== Record set ==

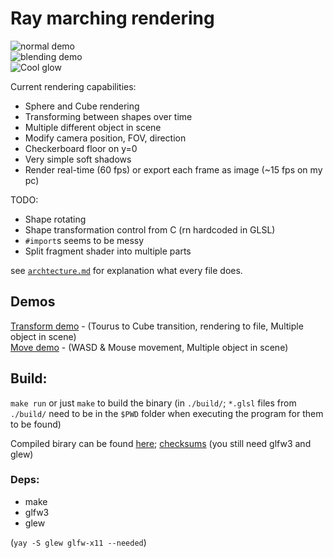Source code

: # Ray marching rendering

![normal demo](https://randacek.dev/p/demo.png)  
![blending demo](https://randacek.dev/p/blending.png)  
![Cool glow](https://randacek.dev/p/glow.png)  

Current rendering capabilities:  
- Sphere and Cube rendering
- Transforming between shapes over time
- Multiple different object in scene
- Modify camera position, FOV, direction
- Checkerboard floor on y=0
- Very simple soft shadows
- Render real-time (60 fps) or export each frame as image (~15 fps on my pc)  

TODO:
- Shape rotating
- Shape transformation control from C (rn hardcoded in GLSL)
- `#import`s seems to be messy
- Split fragment shader into multiple parts

see [`archtecture.md`](architecture.md) for explanation what every file does.  

## Demos
[Transform demo](https://randacek.dev/p/transform_demo.mp4) - (Tourus to Cube transition, rendering to file, Multiple object in scene)  
[Move demo](https://randacek.dev/p/move_demo.mp4) - (WASD & Mouse movement, Multiple object in scene)  

## Build:
`make run` or just `make` to build the binary (in `./build/`; `*.glsl` files from `./build/` need to be in the `$PWD` folder when executing the program for them to be found)  
  
Compiled birary can be found [here](https://randacek.dev/p/build.7z); [checksums](https://randacek.dev/p/build.7z.checksum) (you still need glfw3 and glew)

### Deps:
- make
- glfw3
- glew  

(`yay -S glew glfw-x11 --needed`)

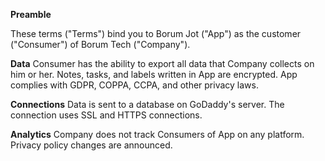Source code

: **Preamble**

These terms ("Terms") bind you to Borum Jot ("App") as the customer ("Consumer") of Borum Tech ("Company").

**Data**
Consumer has the ability to export all data that Company collects on him or her.
Notes, tasks, and labels written in App are encrypted. App complies with GDPR, COPPA, CCPA, and other privacy laws.

**Connections**
Data is sent to a database on GoDaddy's server. The connection uses SSL and HTTPS connections. 

**Analytics**
Company does not track Consumers of App on any platform. Privacy policy changes are announced.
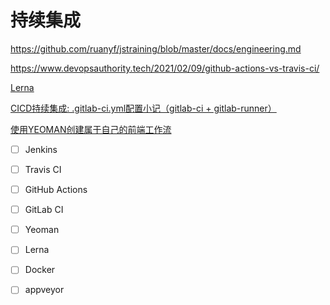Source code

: # 持续集成

https://github.com/ruanyf/jstraining/blob/master/docs/engineering.md

https://www.devopsauthority.tech/2021/02/09/github-actions-vs-travis-ci/

[Lerna](https://lerna.js.org/)

[CICD持续集成: .gitlab-ci.yml配置小记（gitlab-ci + gitlab-runner）](https://segmentfault.com/a/1190000021874825)

[使用YEOMAN创建属于自己的前端工作流](https://segmentfault.com/a/1190000004896264)

- [ ] Jenkins

- [ ] Travis CI

- [ ] GitHub Actions

- [ ] GitLab CI

- [ ] Yeoman

- [ ] Lerna

- [ ] Docker

- [ ] appveyor



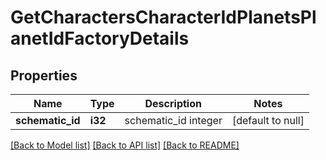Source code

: # GetCharactersCharacterIdPlanetsPlanetIdFactoryDetails

## Properties
Name | Type | Description | Notes
------------ | ------------- | ------------- | -------------
**schematic_id** | **i32** | schematic_id integer | [default to null]

[[Back to Model list]](../README.md#documentation-for-models) [[Back to API list]](../README.md#documentation-for-api-endpoints) [[Back to README]](../README.md)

== Exercise objective ==
Go back to the listing above and reproduce, exactly, the stretch from the line bearing "to be found)" through the line bearing "- [ ] Travis CI", without its pictures.

== Solution for this problem ==
`make run` or just `make` to build the binary (in `./build/`; `*.glsl` files from `./build/` need to be in the `$PWD` folder when executing the program for them to be found)  
  
Compiled birary can be found [here](https://randacek.dev/p/build.7z); [checksums](https://randacek.dev/p/build.7z.checksum) (you still need glfw3 and glew)

### Deps:
- make
- glfw3
- glew  

(`yay -S glew glfw-x11 --needed`)

Source code

: **Preamble**

These terms ("Terms") bind you to Borum Jot ("App") as the customer ("Consumer") of Borum Tech ("Company").

**Data**
Consumer has the ability to export all data that Company collects on him or her.
Notes, tasks, and labels written in App are encrypted. App complies with GDPR, COPPA, CCPA, and other privacy laws.

**Connections**
Data is sent to a database on GoDaddy's server. The connection uses SSL and HTTPS connections. 

**Analytics**
Company does not track Consumers of App on any platform. Privacy policy changes are announced.
Source code

: # 持续集成

https://github.com/ruanyf/jstraining/blob/master/docs/engineering.md

https://www.devopsauthority.tech/2021/02/09/github-actions-vs-travis-ci/

[Lerna](https://lerna.js.org/)

[CICD持续集成: .gitlab-ci.yml配置小记（gitlab-ci + gitlab-runner）](https://segmentfault.com/a/1190000021874825)

[使用YEOMAN创建属于自己的前端工作流](https://segmentfault.com/a/1190000004896264)

- [ ] Jenkins

- [ ] Travis CI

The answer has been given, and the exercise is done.